◆ **Exercise prompt**: Only the lines with "avec" in the entries below belong in the answer; please copy them.

[Records for the task — start]

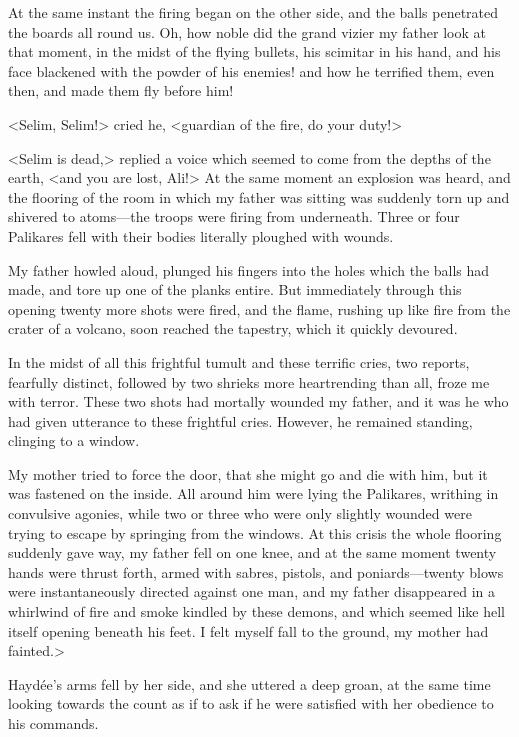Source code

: At the same instant the firing began on the other side, and the balls penetrated the boards all round us. Oh, how noble did the grand vizier my father look at that moment, in the midst of the flying bullets, his scimitar in his hand, and his face blackened with the powder of his enemies! and how he terrified them, even then, and made them fly before him! 

<Selim, Selim!> cried he, <guardian of the fire, do your duty!>

<Selim is dead,> replied a voice which seemed to come from the depths of the earth, <and you are lost, Ali!> At the same moment an explosion was heard, and the flooring of the room in which my father was sitting was suddenly torn up and shivered to atoms—the troops were firing from underneath. Three or four Palikares fell with their bodies literally ploughed with wounds. 

 My father howled aloud, plunged his fingers into the holes which the balls had made, and tore up one of the planks entire. But immediately through this opening twenty more shots were fired, and the flame, rushing up like fire from the crater of a volcano, soon reached the tapestry, which it quickly devoured. 
 
 In the midst of all this frightful tumult and these terrific cries, two reports, fearfully distinct, followed by two shrieks more heartrending than all, froze me with terror. These two shots had mortally wounded my father, and it was he who had given utterance to these frightful cries. However, he remained standing, clinging to a window. 
 
 My mother tried to force the door, that she might go and die with him, but it was fastened on the inside. All around him were lying the Palikares, writhing in convulsive agonies, while two or three who were only slightly wounded were trying to escape by springing from the windows. At this crisis the whole flooring suddenly gave way, my father fell on one knee, and at the same moment twenty hands were thrust forth, armed with sabres, pistols, and poniards—twenty blows were instantaneously directed against one man, and my father disappeared in a whirlwind of fire and smoke kindled by these demons, and which seemed like hell itself opening beneath his feet. I felt myself fall to the ground, my mother had fainted.> 

 Haydée's arms fell by her side, and she uttered a deep groan, at the same time looking towards the count as if to ask if he were satisfied with her obedience to his commands. 


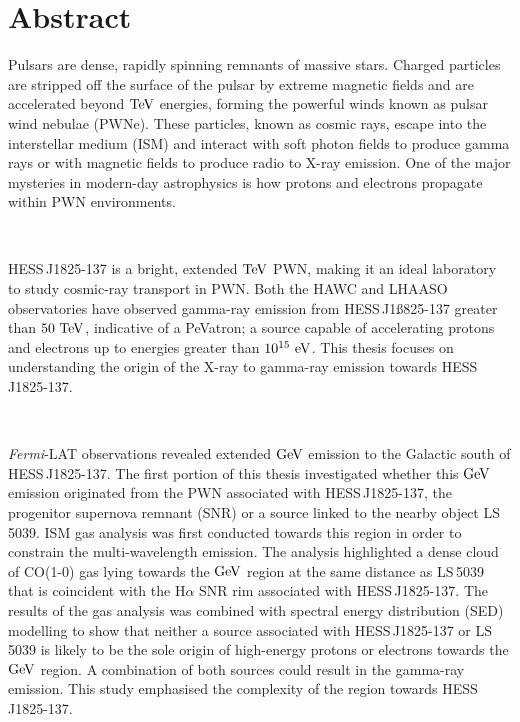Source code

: \chapter{Abstract}
Pulsars are dense, rapidly spinning remnants of massive stars. Charged particles are stripped off the surface of the pulsar by extreme magnetic fields and are accelerated beyond $\TeV$ energies, forming the powerful winds known as pulsar wind nebulae (PWNe). These particles, known as cosmic rays, escape into the interstellar medium (ISM) and interact with soft photon fields to produce gamma rays or with magnetic fields to produce radio to X-ray emission. One of the major mysteries in modern-day astrophysics is how protons and electrons propagate within PWN environments.
\par~\par
\mbox{HESS\,J1825-137} is a bright, extended $\TeV$ PWN, making it an ideal laboratory to study cosmic-ray transport in PWN. Both the HAWC and LHAASO observatories have observed gamma-ray emission from \mbox{HESS\,J1ß825-137} greater than $50~\TeV$, indicative of a PeVatron; a source capable of accelerating protons and electrons up to energies greater than $10^{15}~\si{\electronvolt}$. This thesis focuses on understanding the origin of the X-ray to gamma-ray emission towards \mbox{HESS\,J1825-137}.
\par~\par
\textit{Fermi}-LAT observations revealed extended $\si{\giga\electronvolt}$ emission to the Galactic south of \mbox{HESS\,J1825-137}. The first portion of this thesis investigated whether this $\si{\giga\electronvolt}$ emission originated from the PWN associated with \mbox{HESS\,J1825-137}, the progenitor supernova remnant (SNR) or a source linked to the nearby object \mbox{LS\,5039}. ISM gas analysis was first conducted towards this region in order to constrain the multi-wavelength emission. The analysis highlighted a dense cloud of CO(1-0) gas lying towards the $\si{\giga\electronvolt}$ region at the same distance as \mbox{LS\,5039} that is coincident with the H$\alpha$ SNR rim associated with \mbox{HESS\,J1825-137}. The results of the gas analysis was combined with spectral energy distribution (SED) modelling to show that neither a source associated with \mbox{HESS\,J1825-137} or \mbox{LS\,5039} is likely to be the sole origin of high-energy protons or electrons towards the $\si{\giga\electronvolt}$ region. A combination of both sources could result in the gamma-ray emission. This study emphasised the complexity of the region towards \mbox{HESS\,J1825-137}.
\par~\par
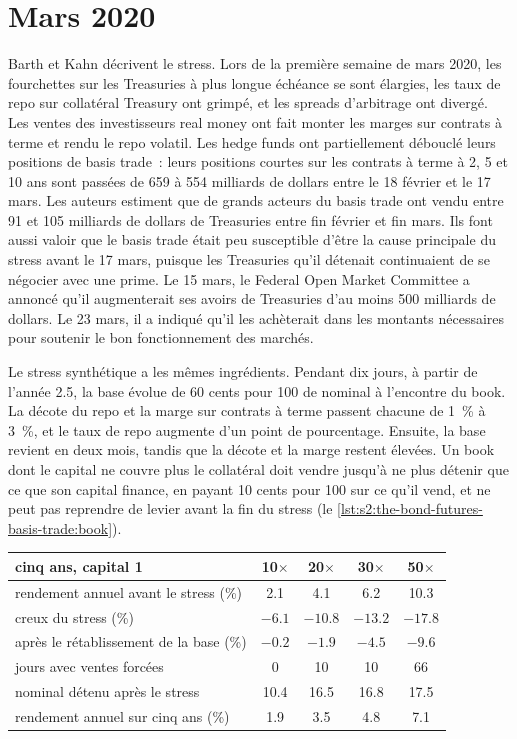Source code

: \section{Mars 2020}

Barth et Kahn décrivent le stress. Lors de la première semaine de mars 2020, les fourchettes sur les Treasuries à plus longue échéance se sont élargies, les taux de repo sur collatéral Treasury ont grimpé,
et les spreads d'arbitrage ont divergé. Les ventes des investisseurs real money ont fait monter les marges sur contrats à terme et rendu le repo volatil. Les hedge funds ont partiellement débouclé leurs
positions de basis trade~: leurs positions courtes sur les contrats à terme à 2, 5 et 10 ans sont passées de 659 à 554 milliards de dollars entre le 18 février et le 17 mars. Les auteurs estiment
que de grands acteurs du basis trade ont vendu entre 91 et 105 milliards de dollars de Treasuries entre fin février et fin mars. Ils font aussi valoir que le
basis trade était peu susceptible d'être la cause principale du stress avant le 17 mars, puisque les Treasuries qu'il détenait continuaient de se négocier avec une prime. Le 15 mars, le
Federal Open Market Committee a annoncé qu'il augmenterait ses avoirs de Treasuries d'au moins 500 milliards de dollars. Le 23 mars, il a indiqué qu'il les achèterait dans les
montants nécessaires pour soutenir le bon fonctionnement des marchés.

Le stress synthétique a les mêmes ingrédients. Pendant dix jours, à partir de l'année 2.5, la base évolue de 60 cents pour 100 de nominal à l'encontre du book. La décote du repo
et la marge sur contrats à terme passent chacune de 1~\% à 3~\%, et le taux de repo augmente d'un point de pourcentage. Ensuite, la base revient en deux mois,
tandis que la décote et la marge restent élevées. Un book dont le capital ne couvre plus le collatéral doit vendre jusqu'à ne plus détenir que ce que son capital finance, en payant 10 cents
pour 100 sur ce qu'il vend, et ne peut pas reprendre de levier avant la fin du stress (le \cref{lst:s2:the-bond-futures-basis-trade:book}).

\begin{center}
\small
\begin{tabular}{@{}lcccc@{}}
\toprule
cinq ans, capital 1 & 10$\times$ & 20$\times$ & 30$\times$ & 50$\times$\\
\midrule
rendement annuel avant le stress (\%) & 2.1 & 4.1 & 6.2 & 10.3\\
creux du stress (\%) & $-6.1$ & $-10.8$ & $-13.2$ & $-17.8$\\
après le rétablissement de la base (\%) & $-0.2$ & $-1.9$ & $-4.5$ & $-9.6$\\
jours avec ventes forcées & 0 & 10 & 10 & 66\\
nominal détenu après le stress & 10.4 & 16.5 & 16.8 & 17.5\\
rendement annuel sur cinq ans (\%) & 1.9 & 3.5 & 4.8 & 7.1\\
\bottomrule
\end{tabular}
\end{center}

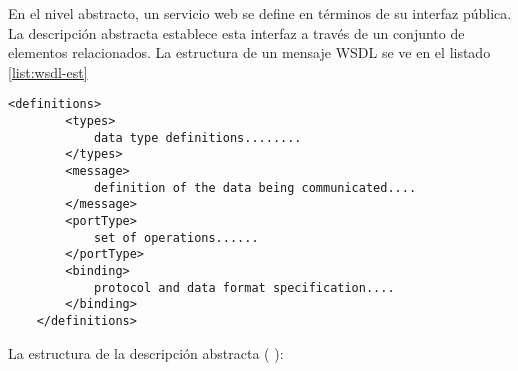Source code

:  
 En el nivel abstracto, un servicio web se define en términos de su interfaz pública. La descripci\'on  abstracta establece esta interfaz a través de un conjunto de elementos relacionados.
  La estructura de un mensaje WSDL se ve en el listado \ref{list:wsdl-est} 
 
 \begin{lstlisting}[label=list:wsdl-est, caption=Estructura de mensaje WSDL]
 	<definitions>
 		<types>
 			data type definitions........
 		</types>
 		<message>
 			definition of the data being communicated....
 		</message>
 		<portType>
 			set of operations......
 		</portType>
 		<binding>
 			protocol and data format specification....
 		</binding> 
 	</definitions> 
 \end{lstlisting}
 
 
 La estructura de la descripción abstracta (\cite{W3C2022} \cite{Erl2008}):
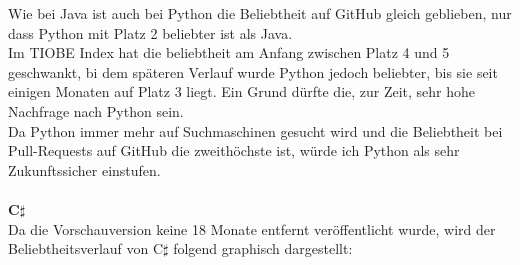 \documentclass[ngerman]{article}
\begin{document}
    Wie bei Java ist auch bei Python die Beliebtheit auf GitHub gleich geblieben, nur dass Python mit Platz 2 beliebter ist als Java.\\
    Im TIOBE Index hat die beliebtheit am Anfang zwischen Platz 4 und 5 geschwankt, bi dem späteren Verlauf wurde Python jedoch beliebter, bis sie seit einigen Monaten auf Platz 3 liegt. Ein Grund dürfte die, zur Zeit, sehr hohe Nachfrage nach Python sein.\\
    Da Python immer mehr auf Suchmaschinen gesucht wird und die Beliebtheit bei Pull-Requests auf GitHub die zweithöchste ist, würde ich Python als sehr Zukunftssicher einstufen.\\\\
    \textbf{C$\sharp$}\\
    Da die Vorschauversion keine 18 Monate entfernt veröffentlicht wurde, wird der Beliebtheitsverlauf von C$\sharp$ folgend graphisch dargestellt:
\end{document}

[Records for the task — finish]

◆ **Written solution**:
basis trade était peu susceptible d'être la cause principale du stress avant le 17 mars, puisque les Treasuries qu'il détenait continuaient de se négocier avec une prime. Le 15 mars, le
jours avec ventes forcées & 0 & 10 & 10 & 66\\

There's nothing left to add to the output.